#### Records for processing:
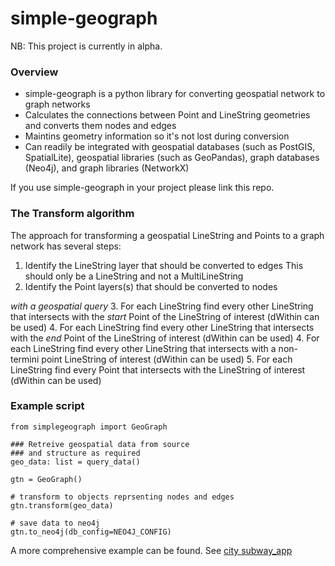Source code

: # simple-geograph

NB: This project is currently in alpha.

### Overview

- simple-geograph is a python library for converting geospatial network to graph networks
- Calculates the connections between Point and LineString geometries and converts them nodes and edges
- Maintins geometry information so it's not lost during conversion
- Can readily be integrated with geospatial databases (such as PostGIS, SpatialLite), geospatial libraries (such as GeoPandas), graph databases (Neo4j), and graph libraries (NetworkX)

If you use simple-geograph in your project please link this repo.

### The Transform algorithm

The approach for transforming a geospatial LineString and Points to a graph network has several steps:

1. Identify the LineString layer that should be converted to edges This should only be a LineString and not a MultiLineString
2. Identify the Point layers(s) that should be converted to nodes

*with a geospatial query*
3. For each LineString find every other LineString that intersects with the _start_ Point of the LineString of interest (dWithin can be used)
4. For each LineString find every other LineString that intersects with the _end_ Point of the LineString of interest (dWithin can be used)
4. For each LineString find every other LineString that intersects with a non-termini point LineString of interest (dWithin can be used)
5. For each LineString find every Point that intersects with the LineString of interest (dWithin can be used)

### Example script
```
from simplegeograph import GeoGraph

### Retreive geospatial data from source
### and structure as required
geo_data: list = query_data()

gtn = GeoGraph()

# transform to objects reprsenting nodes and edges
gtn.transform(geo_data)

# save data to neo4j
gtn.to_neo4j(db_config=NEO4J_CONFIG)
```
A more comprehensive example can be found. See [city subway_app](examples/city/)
...
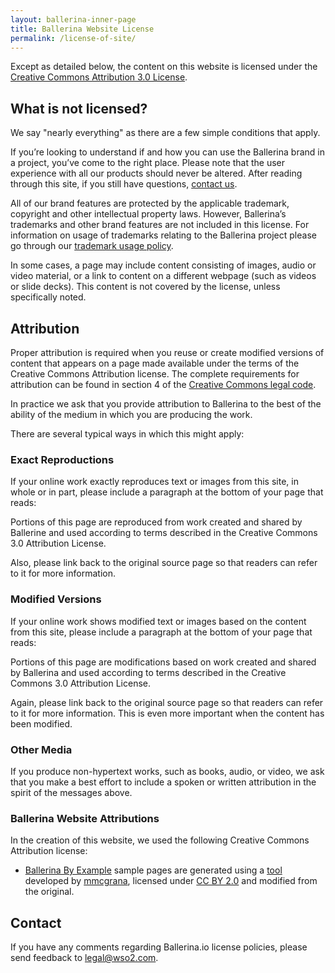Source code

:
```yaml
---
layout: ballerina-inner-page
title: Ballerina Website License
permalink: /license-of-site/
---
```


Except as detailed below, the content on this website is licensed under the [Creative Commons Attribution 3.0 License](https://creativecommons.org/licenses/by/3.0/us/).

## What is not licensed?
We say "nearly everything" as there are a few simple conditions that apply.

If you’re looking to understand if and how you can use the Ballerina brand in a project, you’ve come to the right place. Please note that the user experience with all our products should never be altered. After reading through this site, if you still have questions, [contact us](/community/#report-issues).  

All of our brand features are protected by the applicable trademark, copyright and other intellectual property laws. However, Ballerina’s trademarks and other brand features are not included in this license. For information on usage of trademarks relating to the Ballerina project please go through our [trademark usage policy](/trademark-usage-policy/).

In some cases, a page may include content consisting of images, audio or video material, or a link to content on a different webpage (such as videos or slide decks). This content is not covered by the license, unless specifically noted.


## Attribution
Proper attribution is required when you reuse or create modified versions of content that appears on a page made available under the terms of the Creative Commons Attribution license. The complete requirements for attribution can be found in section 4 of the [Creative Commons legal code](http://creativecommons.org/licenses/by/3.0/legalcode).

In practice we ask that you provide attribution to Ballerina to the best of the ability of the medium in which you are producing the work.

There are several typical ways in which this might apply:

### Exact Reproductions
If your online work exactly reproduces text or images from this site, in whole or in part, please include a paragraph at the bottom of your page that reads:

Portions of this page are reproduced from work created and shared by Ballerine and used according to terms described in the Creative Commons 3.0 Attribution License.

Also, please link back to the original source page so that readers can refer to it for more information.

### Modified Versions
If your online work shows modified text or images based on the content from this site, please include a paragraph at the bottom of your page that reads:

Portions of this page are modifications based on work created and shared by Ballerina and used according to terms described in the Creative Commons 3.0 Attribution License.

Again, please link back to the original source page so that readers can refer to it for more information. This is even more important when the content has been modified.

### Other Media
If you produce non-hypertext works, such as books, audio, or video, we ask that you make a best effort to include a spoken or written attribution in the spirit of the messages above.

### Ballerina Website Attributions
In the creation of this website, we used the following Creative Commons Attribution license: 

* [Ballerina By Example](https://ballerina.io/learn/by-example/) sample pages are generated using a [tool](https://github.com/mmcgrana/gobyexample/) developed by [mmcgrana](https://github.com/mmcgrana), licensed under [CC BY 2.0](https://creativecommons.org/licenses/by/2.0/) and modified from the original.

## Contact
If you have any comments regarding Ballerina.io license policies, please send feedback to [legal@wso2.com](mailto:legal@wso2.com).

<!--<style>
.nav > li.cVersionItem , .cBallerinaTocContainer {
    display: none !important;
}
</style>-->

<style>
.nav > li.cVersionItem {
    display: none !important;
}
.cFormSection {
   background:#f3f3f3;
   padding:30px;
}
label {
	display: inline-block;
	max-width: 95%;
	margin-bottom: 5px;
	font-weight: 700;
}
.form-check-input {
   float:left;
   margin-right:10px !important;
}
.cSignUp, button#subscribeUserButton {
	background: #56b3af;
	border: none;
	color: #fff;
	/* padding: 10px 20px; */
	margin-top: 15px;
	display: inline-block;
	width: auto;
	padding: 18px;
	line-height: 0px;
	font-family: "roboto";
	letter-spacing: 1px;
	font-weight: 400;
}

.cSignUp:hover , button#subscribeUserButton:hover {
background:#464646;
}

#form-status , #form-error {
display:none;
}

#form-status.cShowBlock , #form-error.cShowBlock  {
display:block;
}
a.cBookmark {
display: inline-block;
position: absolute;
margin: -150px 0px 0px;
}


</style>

#### What is expected:
Could you restate, word for word, the lines above from the one with "Portions of this page are reproduced" to the one with "If your online work shows", both included?

#### Solution below:
Portions of this page are reproduced from work created and shared by Ballerine and used according to terms described in the Creative Commons 3.0 Attribution License.

Also, please link back to the original source page so that readers can refer to it for more information.

### Modified Versions
If your online work shows modified text or images based on the content from this site, please include a paragraph at the bottom of your page that reads:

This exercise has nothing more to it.